Nous n’avons pas encore pris de décision concernant le nombre de places et les priorités à établir, afin d’obtenir des éléments de la part des BAPA quand ils ouvriront. On peut avoir toutes les discussions du monde sur ce qu’il faudrait faire, mais je ne puis que vous ramener à la réalité budgétaire de la Commission communautaire française. Il faudra donc tenir compte de cet aspect. Peut-être faudra-t-il élargir le champ d’application, au travers notamment de l’intervention de la Commission communautaire commune. C’est un autre débat que vous mènerez certainement au sein d’une autre assemblée.

En ce qui concerne la nécessité de cours de citoyenneté, je souhaiterais vous rassurer en vous précisant que nous finançons déjà depuis de nombreuses années des cours de citoyenneté donnés par des opérateurs financés via la compétence de la Cohésion sociale. Ces opérateurs accueillent déjà un grand nombre de personnes primo-arrivantes. Il n’y a donc pas de vide pour l’instant. Comme je l’ai déjà dit à M. Maron, il ne faut pas croire que rien n’a été fait avant la création des BAPA. 

Les politiques que la Commission communautaire française et d’autres mènent en matière de Cohésion sociale incluent depuis des années l’accueil des primo-arrivants. Il ne faudrait pas faire croire que nous en sommes à l’année zéro et que, subitement, nous allons nous préoccuper de l’accueil des primo-arrivants. Les BAPA consistent en la création d’un dispositif spécifique répondant à l’ampleur du phénomène. Soyons de bon compte à cet égard, et reconnaissons que la Commission communautaire française a mené cette politique depuis plusieurs années.

La difficulté était d’éviter que toute la compétence de la Cohésion sociale soit phagocytée par la politique de l’accueil des primo-arrivants. Vu la masse, il était indispensable de créer des dispositifs spécifiques. À défaut, nous n’aurions plus fait que de l’accueil de primo-arrivants et nous aurions laissé tomber tous les autres volets de cette politique que nous menons, par ailleurs, depuis de nombreuses années.

Pour toutes les formations linguistiques, je pense que la sélection des opérateurs qui assureront ces formations est en cours. L’appel a été lancé, et nous en sommes au stade de la sélection.

La discussion sur l’ensemble de cette problématique est fragmentée, puisqu’elle implique des compétences de la Commission communautaire française, un peu de compétences régionales et un peu de compétences de la Commission communautaire commune. Il m’est difficile de parler au nom des autres responsables, mais mon objectif n’est pas de leur renvoyer la balle.

Concernant le dispositif obligatoire, ce sont les deux membres concernés du Collège de la Commission communautaire commune qui porteront le projet. Si vous le souhaitez, interpellez-les. Ils sont à votre disposition.

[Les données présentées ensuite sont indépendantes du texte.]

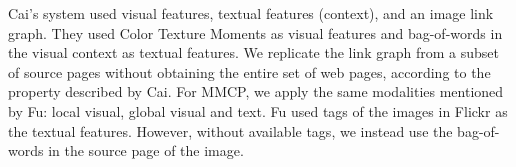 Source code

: 

Cai's system used visual features, textual features (context),
and an image link graph. They used Color Texture Moments\cite{Yu03colortexture}
as visual features and bag-of-words in the visual context as textual features.
We replicate the link graph from a subset of source pages without
obtaining the entire set of web pages, according to the property described by
Cai.
For MMCP, we apply the same modalities mentioned by Fu:
local visual, global visual and text.
Fu used tags of the images in Flickr as the textual features.
However, without available tags, we instead use the bag-of-words
in the source page of the image.

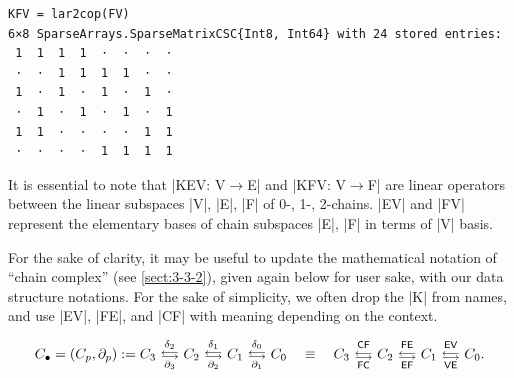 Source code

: \begin{lstlisting}[language=JuliaLocal, style=julia, mathescape=true]
KFV = lar2cop(FV)
6×8 SparseArrays.SparseMatrixCSC{Int8, Int64} with 24 stored entries:
 1  1  1  1  ⋅  ⋅  ⋅  ⋅
 ⋅  ⋅  1  1  1  1  ⋅  ⋅
 1  ⋅  1  ⋅  1  ⋅  1  ⋅
 ⋅  1  ⋅  1  ⋅  1  ⋅  1
 1  1  ⋅  ⋅  ⋅  ⋅  1  1
 ⋅  ⋅  ⋅  ⋅  1  1  1  1
\end{lstlisting}

\begin{remark}
It is essential to note that |KEV: V$\to$E| and |KFV: V$\to$F| are linear operators between the linear subspaces |V|, |E|, |F| of 0-, 1-, 2-chains. |EV| and |FV| represent the elementary bases of chain subspaces |E|, |F| in terms of |V| basis. 
\end{remark}

For the sake of clarity, it may be useful to update the mathematical notation of “chain complex” (see \ref{sect:3-3-2}), given again below for user sake, with our data structure notations. For the sake of simplicity, we often drop the |K| from names, and use |EV|, |FE|, and |CF| with meaning depending on the context.

\[ 
C_\bullet = (C_p, \partial_p) := 
C_3 \ 
\substack{
\delta_2 \\
\longleftarrow \\[-1mm]
\longrightarrow \\
\partial_3 
}
\ C_2 \ 
\substack{
\delta_1 \\
\longleftarrow \\[-1mm]
\longrightarrow \\
\partial_2 
}
\ C_1 \ 
\substack{
\delta_0 \\
\longleftarrow \\[-1mm]
\longrightarrow \\
\partial_1 
}
\ C_0 
\quad\equiv\quad
C_3 \ 
\substack{
\textsf{\scriptsize CF}\\
\longleftarrow \\[-1mm]
\longrightarrow \\
\textsf{\scriptsize FC}
}
\ C_2 \ 
\substack{
\textsf{\scriptsize FE}\\
\longleftarrow \\[-1mm]
\longrightarrow \\
\textsf{\scriptsize EF}
}
\ C_1 \ 
\substack{ 
\textsf{\scriptsize EV}\\
\longleftarrow \\[-1mm]
\longrightarrow \\
\textsf{\scriptsize VE}
}
\ C_0 .
\] 

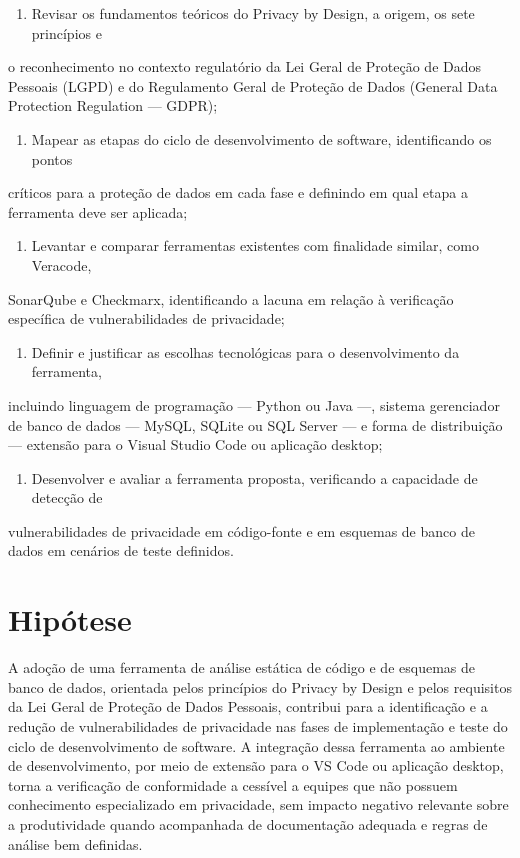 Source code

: \documentclass[oneside]{normas-utf-tex}
\begin{document}
\begin{enumerate}
\item Revisar os fundamentos teóricos do Privacy by Design, a origem, os sete princípios e
\end{enumerate}

o reconhecimento no contexto regulatório da Lei Geral de Proteção de Dados Pessoais (LGPD) e do Regulamento Geral de Proteção de Dados (General Data Protection Regulation — GDPR);

\begin{enumerate}
\item Mapear as etapas do ciclo de desenvolvimento de software, identificando os pontos
\end{enumerate}

críticos para a proteção de dados em cada fase e definindo em qual etapa a ferramenta deve ser aplicada;

\begin{enumerate}
\item Levantar e comparar ferramentas existentes com finalidade similar, como Veracode,
\end{enumerate}

SonarQube e Checkmarx, identificando a lacuna em relação à verificação específica de vulnerabilidades de privacidade;

\begin{enumerate}
\item Definir e justificar as escolhas tecnológicas para o desenvolvimento da ferramenta,
\end{enumerate}

incluindo linguagem de programação — Python ou Java —, sistema gerenciador de banco de dados — MySQL, SQLite ou SQL Server — e forma de distribuição — extensão para o Visual Studio Code ou aplicação desktop;

\begin{enumerate}
\item Desenvolver e avaliar a ferramenta proposta, verificando a capacidade de detecção de
\end{enumerate}

vulnerabilidades de privacidade em código-fonte e em esquemas de banco de dados em cenários de teste definidos.

\section{Hipótese}

A adoção de uma ferramenta de análise estática de código e de esquemas de banco de dados, orientada pelos princípios do Privacy by Design e pelos requisitos da Lei Geral de Proteção de Dados Pessoais, contribui para a identificação e a redução de vulnerabilidades de privacidade nas fases de implementação e teste do ciclo de desenvolvimento de software. A integração dessa ferramenta ao ambiente de desenvolvimento, por meio de extensão para o VS Code ou aplicação desktop, torna a verificação de conformidade a cessível a equipes que não possuem conhecimento especializado em privacidade, sem impacto negativo relevante sobre a produtividade quando acompanhada de documentação adequada e regras de análise bem definidas.
\end{document}
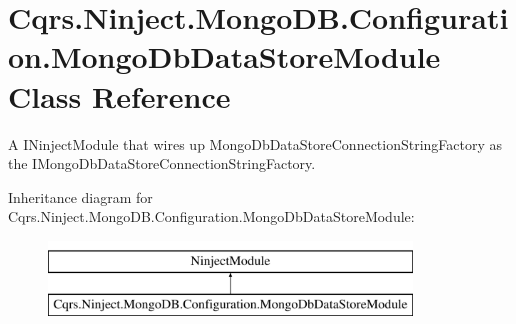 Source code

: \hypertarget{classCqrs_1_1Ninject_1_1MongoDB_1_1Configuration_1_1MongoDbDataStoreModule}{}\section{Cqrs.\+Ninject.\+Mongo\+D\+B.\+Configuration.\+Mongo\+Db\+Data\+Store\+Module Class Reference}
\label{classCqrs_1_1Ninject_1_1MongoDB_1_1Configuration_1_1MongoDbDataStoreModule}


A I\+Ninject\+Module that wires up Mongo\+Db\+Data\+Store\+Connection\+String\+Factory as the I\+Mongo\+Db\+Data\+Store\+Connection\+String\+Factory.  


Inheritance diagram for Cqrs.\+Ninject.\+Mongo\+D\+B.\+Configuration.\+Mongo\+Db\+Data\+Store\+Module\+:\begin{figure}[H]
\begin{center}
\leavevmode
\includegraphics[height=2.000000cm]{classCqrs_1_1Ninject_1_1MongoDB_1_1Configuration_1_1MongoDbDataStoreModule}
\end{center}
\end{figure}
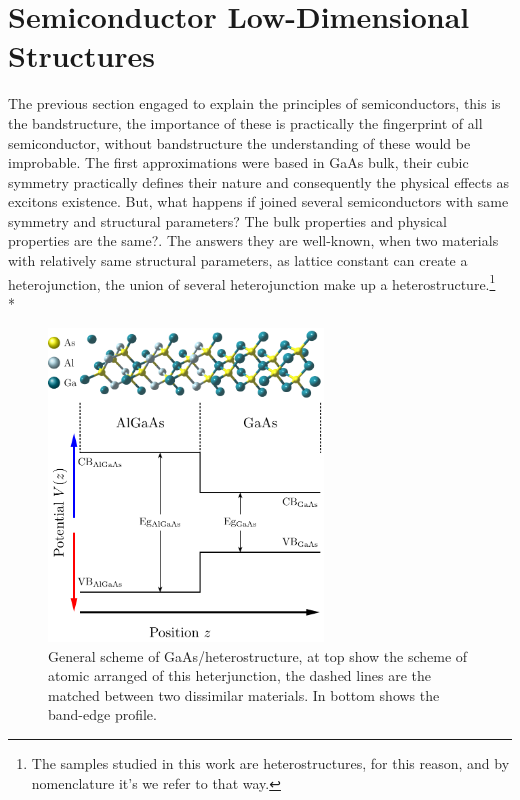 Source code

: \section{Semiconductor Low-Dimensional Structures}
\label{sec:chapter-1-low-dimensional-structures}
\vspace{-10mm} 
The previous section engaged to explain the principles of semiconductors, this is the bandstructure, the importance of these is practically the fingerprint of all semiconductor, without bandstructure  the understanding of these would be improbable. The first approximations were based in  GaAs bulk, their cubic symmetry practically defines their nature and consequently the physical effects as excitons existence.  But, what happens  if joined several semiconductors with same symmetry and structural parameters? The bulk properties and physical properties are the same?. 
The answers they are well-known, when two materials with relatively same structural parameters, as lattice constant can create a heterojunction, the union of several heterojunction make up a heterostructure.\footnote{The samples studied in this work are heterostructures, for this reason, and by nomenclature it's we refer to that way.}\\*
\begin{figure}[h]
	\centering
	\includegraphics[width=0.65\textwidth]{../figures/chapter-1/heterostructures/out/hs-01}
	\caption{General scheme of GaAs/\algaas heterostructure, at top show the scheme of atomic arranged of this heterjunction, the dashed lines are the matched between two dissimilar materials. In bottom shows the band-edge profile.}
	\label{fig:subsection-1.2-heterostructure}
\end{figure}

M. Gaëtan Van Goidsenhoven (MR).- J’entends que les deux BAPA seront ouverts en mars et avril. Nous sommes conscients de la nécessité d’ouvrir ce genre de structure avec ordre et méthode, mais de là à affirmer que la Commission communautaire française n’a rien à se reprocher, il y a une marge. D’autres niveaux de pouvoir ont parfois été plus proactifs que nous. Les BON (Brusselse Onthaalbureaus voor Inburgering) existent depuis longtemps et connaissent une certaine réussite.

M. Rudi Vervoort, ministre.- La politique menée par la Flandre depuis de nombreuses années dépasse largement le cadre des primo-arrivants. Elle concerne aussi le logement social et vise la flamandisation des francophones.

Nous savons que la position du MR sur la défense des minorités est à géométrie variable.

M. Gaëtan Van Goidsenhoven (MR).- Je n’ai pas à recevoir de leçons sur ce sujet.

J’entends donc que la Commission communautaire française est irréprochable…

Vous dites que la crise migratoire n’a qu’un lien très ténu avec ce qui nous occupe. Pourtant, à la rentrée, vous annonciez urbi et orbi qu’un seul bureau d’accueil suffirait. Vous avez ensuite changé d’avis parce que les événements vous y ont poussé.

Certes, tous les migrants ne s’établiront pas en Région bruxelloise pour y passer le restant de leurs jours. Toutefois, pour ceux qui s’établiront plus durablement, il faut faire en sorte qu’ils vivent en bonne intelligence dans notre Région, accèdent à l’emploi, s’intègrent, apprennent la langue, etc.

La réalité doit être regardée en face et nous devons être proactifs. J’entends que nous devons tenir compte de la réalité budgétaire, mais nous devons aussi nous projeter dans l’avenir et préparer l’étape suivante.

Je crains malheureusement qu’on en reste pour un long moment à ce que vous nous avez présenté assez brièvement ce matin. Nous sommes tous persuadés que ce sera manifestement insuffisant au regard des réalités et des nécessités de terrain. Dès aujourd’hui, le rôle du gouvernant que vous êtes est de songer à l’étape suivante, pour pouvoir répondre plus concrètement à des besoins qui ne seront pas couverts de façon suffisante. Par rapport à cela, permettez-moi de vous dire, Monsieur le ministre, avec tout le respect que j’ai pour vous, que vous ne nous avez absolument pas rassurés.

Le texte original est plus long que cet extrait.